Auch im Falle von Align Technology handelt es sich um ein amerikanisches Unternehmen. Im Gegensatz zu Proto Labs besitzt Align Technology jedoch eine stärkere Fokussierung der Geschäftstätigkeit auf den 3D-Druck. Im Speziellen handelt es sich hierbei um die Produktion von 3D-Scannern sowie Schienensystemen, welche in der Kieferorthopädie zum Einsatz kommen. Hinsichtlich der Kieferorthopädie deckt Align Technology den kompletten Entstehungsprozess der Schienen ab. Die Vermessung des Kiefers wird mit Hilfe der Scanner durchgeführt, welcher anschließend die Maße für den 3D-Druck generiert. Hinsichtlich der Produktion der Schienen stellt der 3D-Druck für das Unternehmen einen Quantensprung dar. Der Vertrieb der Produkte erfolgt über ein Netzwerk von teilnehmenden Kieferorthopäden. Noch zu Beginn dieses Jahrzehnts war man zwar mit Kieferschienen, welche unter dem Namen „Invisalign“ bekannt sind, am Markt vertreten, konnte jedoch nur einen kleinen Teil der Patienten aufgrund von Passungsproblemen abdecken.

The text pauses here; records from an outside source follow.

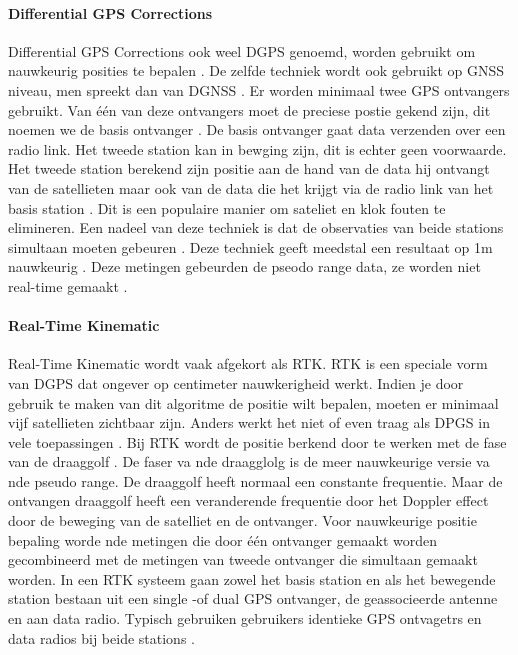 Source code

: \paragraph{Differential GPS Corrections}
Differential GPS Corrections ook weel DGPS genoemd, worden gebruikt om nauwkeurig posities  te bepalen \cite{LBibGLONASS2}. De zelfde techniek wordt ook gebruikt op GNSS niveau, men spreekt dan van DGNSS \cite{LBibGNSS8}. Er worden minimaal twee GPS ontvangers gebruikt. Van \'e\'en van deze ontvangers moet de preciese postie gekend zijn, dit noemen we de basis ontvanger \cite{LBibGNSS2,LBibRTK}. De basis ontvanger gaat data verzenden over een radio link.  Het tweede station kan in bewging zijn, dit is echter geen voorwaarde. Het tweede station berekend zijn positie aan de hand van de data hij ontvangt van de satellieten maar ook van de data die het krijgt via de radio link van het basis station \cite{LBibRTK}. Dit is een populaire manier om sateliet en klok fouten te elimineren. Een nadeel van deze techniek is dat de observaties van beide stations simultaan moeten gebeuren \cite{LBibGNSS2}. Deze techniek geeft meedstal een resultaat op 1m nauwkeurig \cite{LBibRTK}. Deze metingen gebeurden de pseodo range data, ze worden niet real-time gemaakt \cite{LBibRTK3}.

\paragraph{Real-Time Kinematic}
Real-Time Kinematic wordt vaak afgekort als RTK. RTK is een speciale vorm van DGPS dat ongever op centimeter nauwkerigheid werkt. Indien je door gebruik te maken van dit algoritme de positie wilt bepalen, moeten er minimaal vijf satellieten zichtbaar zijn. Anders werkt het niet of even traag als DPGS in vele toepassingen \cite{LBibRTK}. Bij RTK wordt de positie berkend door te werken met de fase van de draaggolf \cite{LBibRTK2}. De faser va nde draagglolg is de meer nauwkeurige versie va nde pseudo range. De draaggolf heeft normaal een constante frequentie. Maar de ontvangen draaggolf heeft een veranderende frequentie door het Doppler effect door de beweging van de satelliet en de ontvanger. Voor nauwkeurige positie bepaling worde nde metingen die door \'e\'en ontvanger gemaakt worden gecombineerd met de metingen van tweede ontvanger die simultaan gemaakt worden. In een RTK systeem gaan zowel het basis station en als het bewegende station bestaan uit een single -of dual GPS ontvanger, de geassocieerde antenne en aan data radio. Typisch gebruiken gebruikers identieke GPS ontvagetrs en data radios bij beide stations \cite{LBibRTK3}. 


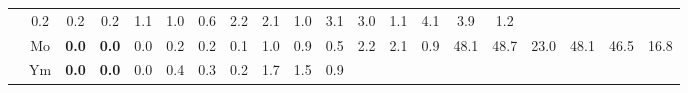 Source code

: \documentclass[french,10pt]{article}
\begin{document}
\begin{landscape}
\begin{longtable}{ l  c | c c c | c c c | c c c | c c c | c c c | c c c | }
    
                    &                     0.2
     & {\footnotesize     0.2
    } & {\footnotesize     0.2
     }
    
    
                    &                     1.1
     & {\footnotesize     1.0
    } & {\footnotesize     0.6
     }
    
    
                    &                     2.2
     & {\footnotesize     2.1
    } & {\footnotesize     1.0
     }
    
    
                    &                     3.1
     & {\footnotesize     3.0
    } & {\footnotesize     1.1
     }
    
    
                    &                     4.1
     & {\footnotesize     3.9
    } & {\footnotesize     1.2
     }
    
    
                    \\*
                        & {\small Mo  }

                    &                     \textbf{ 0.0}
     & {\footnotesize     \textbf{ 0.0}
    } & {\footnotesize     0.0
     }
    
    
                    &                     0.2
     & {\footnotesize     0.2
    } & {\footnotesize     0.1
     }
    
    
                    &                     1.0
     & {\footnotesize     0.9
    } & {\footnotesize     0.5
     }
    
    
                    &                     2.2
     & {\footnotesize     2.1
    } & {\footnotesize     0.9
     }
    
    
                    &                     48.1
     & {\footnotesize     48.7
    } & {\footnotesize     23.0
     }
    
    
                    &                     48.1
     & {\footnotesize     46.5
    } & {\footnotesize     16.8
     }
    
    
                    \\*
                        & {\small Ym  }

                    &                     \textbf{ 0.0}
     & {\footnotesize     \textbf{ 0.0}
    } & {\footnotesize     0.0
     }
    
    
                    &                     0.4
     & {\footnotesize     0.3
    } & {\footnotesize     0.2
     }
    
    
                    &                     1.7
     & {\footnotesize     1.5
    } & {\footnotesize     0.9
     }
    

\end{longtable}
\end{landscape}
\end{document}
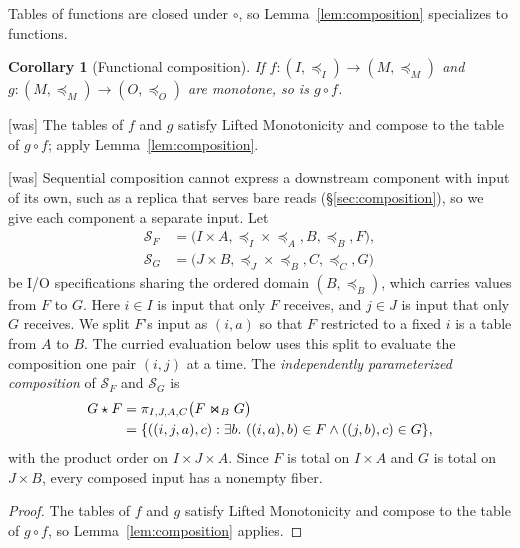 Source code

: \documentclass[sigconf]{cidr-2027}
\newtheorem{corollary}{Corollary}
\theoremstyle{remark}
\newcommand{\InputOrd}{\preceq_I}
\newcommand{\OutputOrd}{\preceq_O}
\newcommand{\Spec}{\mathcal{S}}
\newcommand{\spectype}[1][]{I/O specification#1\xspace}
\begin{document}
Tables of functions are closed under $\circ$, so Lemma~\ref{lem:composition}
specializes to functions.

\begin{corollary}[Functional composition]
\label{cor:functional-composition}
If $f:(I,\InputOrd)\to(M,\preceq_M)$ and
$g:(M,\preceq_M)\to(O,\OutputOrd)$ are monotone, so is $g\circ f$.
\end{corollary}



{\footnotesize\color{black!50}\noindent\textsf{[was]} The tables of $f$ and $g$ satisfy Lifted Monotonicity and compose to the
table of $g\circ f$; apply Lemma~\ref{lem:composition}.\par}



{\footnotesize\color{black!50}\noindent\textsf{[was]} Sequential composition cannot express a downstream component with input of
its own, such as a replica that serves bare reads
(\S\ref{sec:composition}), so we give each component a separate
input.  Let
\begin{align*}
  \Spec_F&=\bigl(I\times A,\preceq_I\times\preceq_A,B,\preceq_B,F\bigr),\\
  \Spec_G&=\bigl(J\times B,\preceq_J\times\preceq_B,C,\preceq_C,G\bigr)
\end{align*}
be \spectype[s] sharing the ordered domain
$(B,\preceq_B)$, which carries values from $F$ to $G$.  Here $i\in I$ is input
that only $F$ receives, and $j\in J$ is input that only $G$ receives.  We
split $F$'s input as $(i,a)$ so that $F$ restricted to a fixed $i$ is a table
from $A$ to $B$.  The curried evaluation below uses this split to evaluate
the composition one pair $(i,j)$ at a time.  The \emph{independently
parameterized composition} of $\Spec_F$ and $\Spec_G$ is
\begin{align}
  G\star F
  &=\pi_{I,J,A,C}\bigl(F\Join_{B}G\bigr) \notag\\
  &=\{((i,j,a),c):\exists b.\ ((i,a),b)\in F
                         \land ((j,b),c)\in G\},
\end{align}
with the product order on $I\times J\times A$.  Since $F$ is total on
$I\times A$ and $G$ is total on $J\times B$, every composed input has a
nonempty fiber.\par}

\color{blue!70!black}\begin{proof}
The tables of $f$ and $g$ satisfy Lifted Monotonicity and compose to the
table of $g\circ f$, so Lemma~\ref{lem:composition} applies.\color{black}
\end{proof}
\end{document}
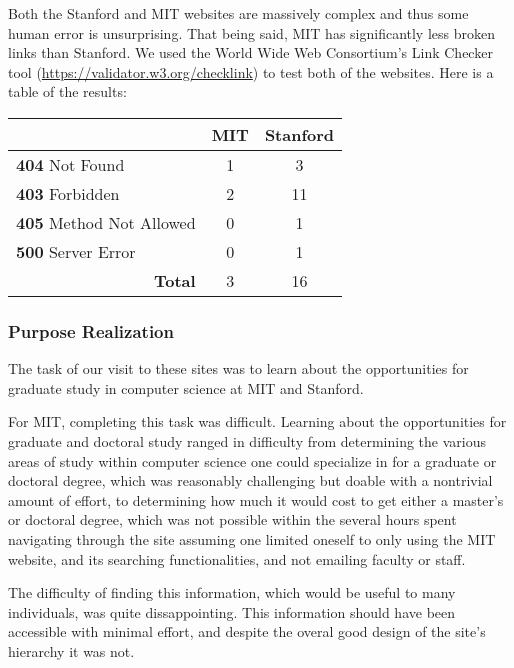 Both the Stanford and MIT websites are massively complex and thus some human error is unsurprising.
That being said, MIT has significantly less broken links than Stanford. We used the
World Wide Web Consortium's Link Checker tool (\url{https://validator.w3.org/checklink})
to test both of the websites. Here is a table of the results:

\begin{center}
\begin{tabular}{|l|c|c|}
\hline
                                     & \textbf{MIT} & \textbf{Stanford} \\ \hline
\textbf{404} Not Found               & 1            & 3                 \\ \hline
\textbf{403} Forbidden               & 2            & 11                \\ \hline
\textbf{405} Method Not Allowed      & 0            & 1                 \\ \hline
\textbf{500} Server Error            & 0            & 1                 \\ \hline \hline
\multicolumn{1}{|r|}{\textbf{Total}} & 3            & 16                \\ \hline
\end{tabular}
\end{center}

\pagebreak
\subsubsection*{Purpose Realization}

The task of our visit to these sites was to learn about the opportunities for
graduate study in computer science at MIT and Stanford.

For MIT, completing this task was difficult. Learning about the opportunities for
graduate and doctoral study ranged in difficulty from determining the various areas
of study within computer science one could specialize in for a graduate or doctoral
degree, which was reasonably challenging but doable with a nontrivial amount of effort,
to determining how much it would cost to get either a master's or doctoral degree,
which was not possible within the several hours spent navigating through the site
assuming one limited oneself to only using the MIT website, and its searching
functionalities, and not emailing faculty or staff.

The difficulty of finding this information, which would be useful to many individuals, was
quite dissappointing. This information should have been accessible with minimal effort, and
despite the overal good design of the site's hierarchy it was not.

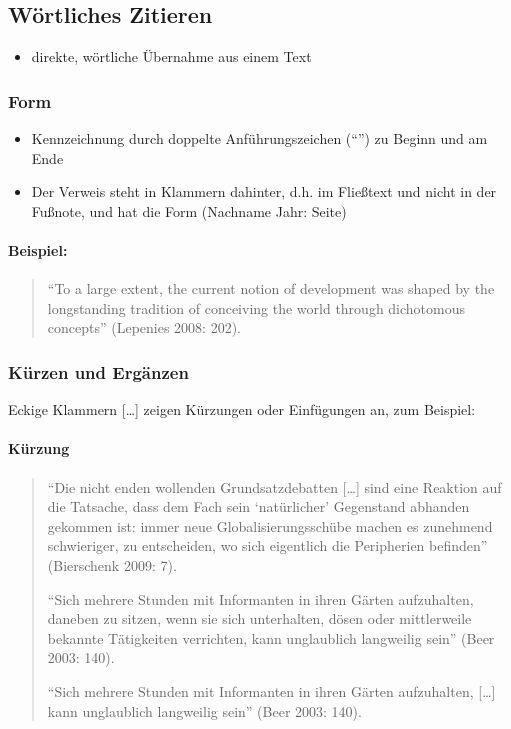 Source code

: \documentclass[ 12pt,
                titlepage,
                parskip=half,
                version=first,
                bibliography=totocnumbered,
                final,
                listof=totoc]{scrartcl}
\begin{document}
\subsection{Wörtliches Zitieren}

\begin{itemize}
    \item direkte, wörtliche Übernahme aus einem Text
\end{itemize}

\subsubsection{Form}

\begin{itemize}
    \item Kennzeichnung durch doppelte Anführungszeichen (\enquote{}) zu Beginn
    und am Ende
    \item Der Verweis steht in Klammern dahinter, d.h. im Fließtext und nicht in
    der Fußnote, und hat die Form (Nachname Jahr: Seite)
\end{itemize}

\paragraph{Beispiel:}
\begin{quote}
\enquote{To a large extent, the current notion of development was shaped by the
longstanding tradition of conceiving the world through dichotomous concepts}
(Lepenies 2008: 202).
\end{quote}

\subsubsection{Kürzen und Ergänzen}

Eckige Klammern [\ldots] zeigen Kürzungen oder Einfügungen an, zum Beispiel:

\paragraph{Kürzung}
\begin{quote}
\enquote{Die nicht enden wollenden Grundsatzdebatten [\ldots] sind eine Reaktion
auf die Tatsache, dass dem Fach sein \enquote{natürlicher} Gegenstand abhanden
gekommen ist: immer neue Globalisierungsschübe machen es zunehmend schwieriger,
zu entscheiden, wo sich eigentlich die Peripherien befinden} (Bierschenk 2009:
7).

\enquote{Sich mehrere Stunden mit Informanten in ihren Gärten aufzuhalten,
daneben zu sitzen, wenn sie sich unterhalten, dösen oder mittlerweile bekannte
Tätigkeiten verrichten, kann unglaublich langweilig sein} (Beer 2003: 140).

\enquote{Sich mehrere Stunden mit Informanten in ihren Gärten aufzuhalten,
[\ldots] kann unglaublich langweilig sein} (Beer 2003: 140).
\end{quote}
\end{document}
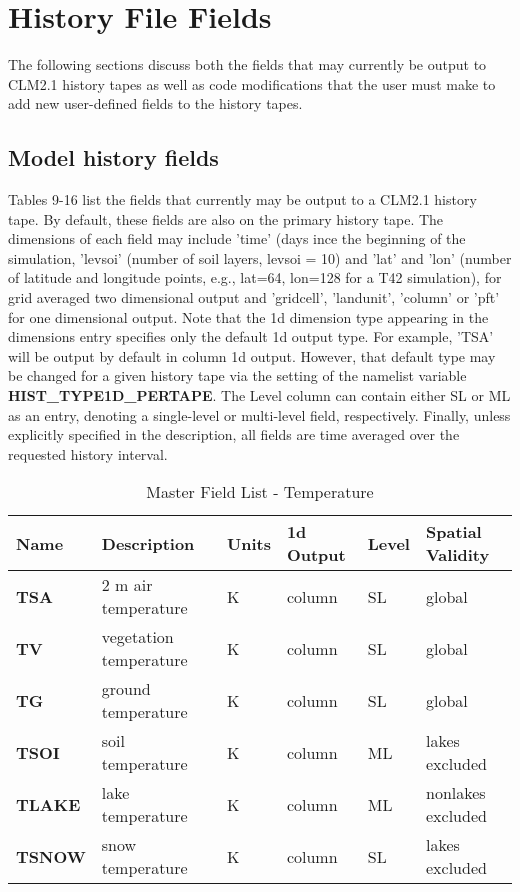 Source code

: \section {History File Fields}
\label{sec_history_file}
The following sections discuss both the fields that may currently be
output to CLM2.1 history tapes as well as code modifications that the
user must make to add new user-defined fields to the history tapes.

\subsection {Model history fields}
Tables 9-16 list the fields that currently may be output to a CLM2.1
history tape. By default, these fields are also on the primary history
tape.  The dimensions of each field may include 'time' (days ince the
beginning of the simulation, 'levsoi' (number of soil layers, levsoi =
10) and 'lat' and 'lon' (number of latitude and longitude points,
e.g., lat=64, lon=128 for a T42 simulation), for grid averaged two
dimensional output and 'gridcell', 'landunit', 'column' or 'pft' for
one dimensional output.  Note that the 1d dimension type appearing in
the dimensions entry specifies only the default 1d output type. For
example, 'TSA' will be output by default in column 1d output. However,
that default type may be changed for a given history tape via the
setting of the namelist variable {\bf HIST\_TYPE1D\_PERTAPE}. The
Level column can contain either SL or ML as an entry, denoting a
single-level or multi-level field, respectively. Finally, unless
explicitly specified in the description, all fields are time averaged
over the requested history interval.

\begin{longtable}{|l|p{2.3in}|l|l|l|p{1.0in}|} 
\caption{\label{table_master_field_list} Master Field List - Temperature} \\
\hline
\endhead
\hline
Name & Description & Units & 1d Output & Level & Spatial Validity  \\ 
\hline	\hline	

{\bf TSA} 
& 2 m air temperature 
& K       
& column  
& SL 
& global  \\
\hline	

{\bf TV} 
& vegetation temperature 
& K       
& column  
& SL 
& global \\
\hline	

{\bf TG}
& ground temperature
& K        
& column
& SL 
& global \\
\hline	

{\bf TSOI}
& soil temperature 
& K       
& column  
& ML 
& lakes excluded \\  
\hline	

{\bf TLAKE} 
& lake temperature
& K        
& column
& ML 
& nonlakes excluded \\
\hline	

{\bf TSNOW}
& snow temperature 
& K         
& column
& SL 
& lakes excluded \\ 
\hline	

\end{longtable}

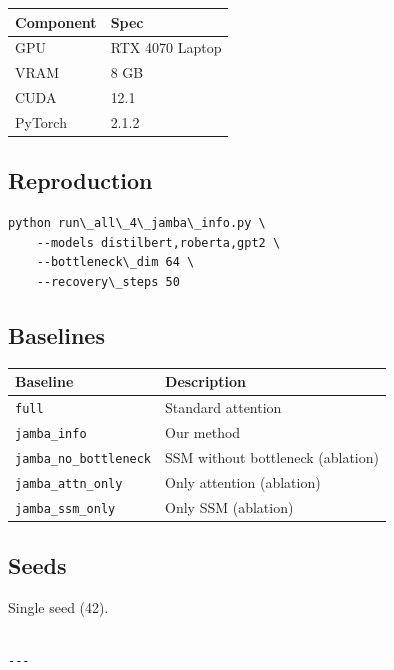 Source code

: \begin{table}[H]
\centering
\small
\begin{tabular}{ll}
\toprule
\textbf{Component} & \textbf{Spec} \\
\midrule
GPU & RTX 4070 Laptop \\
VRAM & 8 GB \\
CUDA & 12.1 \\
PyTorch & 2.1.2 \\
\bottomrule
\end{tabular}
\end{table}

\subsection{Reproduction}

\begin{lstlisting}
python run\_all\_4\_jamba\_info.py \
    --models distilbert,roberta,gpt2 \
    --bottleneck\_dim 64 \
    --recovery\_steps 50
\end{lstlisting}

\subsection{Baselines}

\begin{table}[H]
\centering
\small
\begin{tabular}{ll}
\toprule
\textbf{Baseline} & \textbf{Description} \\
\midrule
\texttt{full} & Standard attention \\
\texttt{jamba\_info} & Our method \\
\texttt{jamba\_no\_bottleneck} & SSM without bottleneck (ablation) \\
\texttt{jamba\_attn\_only} & Only attention (ablation) \\
\texttt{jamba\_ssm\_only} & Only SSM (ablation) \\
\bottomrule
\end{tabular}
\end{table}

\subsection{Seeds}

Single seed (42).
\begin{lstlisting}

---
\end{lstlisting}

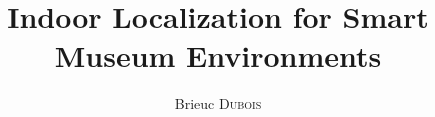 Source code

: \documentclass{cover/EPL-master-thesis-covers-EN}
\title{Indoor Localization for Smart Museum Environments}
\author{Brieuc \textsc{Dubois}}
\begin{document}
  \maketitle

  
  
  
  
  
  
  
  
  
  
  

  
  

  \backcoverpage
\end{document}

Durch den 3D-Druck hat sich die Passgenauigkeit der Systeme bedeutend erhöht. Laut eigenen Angaben schätzt das Unternehmen, dass man von den jährlich etwa 10 Millionen auftretenden Diagnosen derzeit 6 Millionen mit passgenauen Lösungen versorgen könnte. Der Umstand, dass die tatsächliche Auslastung momentan nur bei rund 9 Prozent liegt, zeigt, dass auch zukünftig noch Wachstumspotenziale bestehen könnten. Das Wachstum der jüngeren Vergangenheit konnte auch im ersten Quartal des laufenden Jahres beibehalten werden. Im Vergleich zu 2017 erhöhte sich der Umsatz um mehr als 40 Prozent, während der Gewinn um etwa 38 Prozent anstieg. In der Gruppe der Teenager betrug der Marktanteil nur 4,5 Prozent, hier könnte für Align Technology künftig noch Wachstumspotenzial vorhanden sein. Derzeit produziert das Unternehmen etwa 220.000 Schienen am Tag und ist in dieser Hinsicht vielen Konkurrenten im operativen Geschäft voraus. Dieser Know-How-Vorteil könnte für Align Technology in Zukunft an Bedeutung gewinnen, da kürzlich einige der Patente des Unternehmens ausgelaufen sind. Auch Patentrechtsstreitigkeiten mit den Wettbewerbern wie „3Shape“ oder „Clear Correct“ sollten interessierte Anleger im Auge behalten. Grundsätzlich könnte man die aktuelle Marktpositionierung von Align Technology jedoch als solide charakterisieren, zudem sind weitere Wachstumspotenziale gegeben, beispielsweise auch durch den Eintritt in das Segment für Kinderschienen.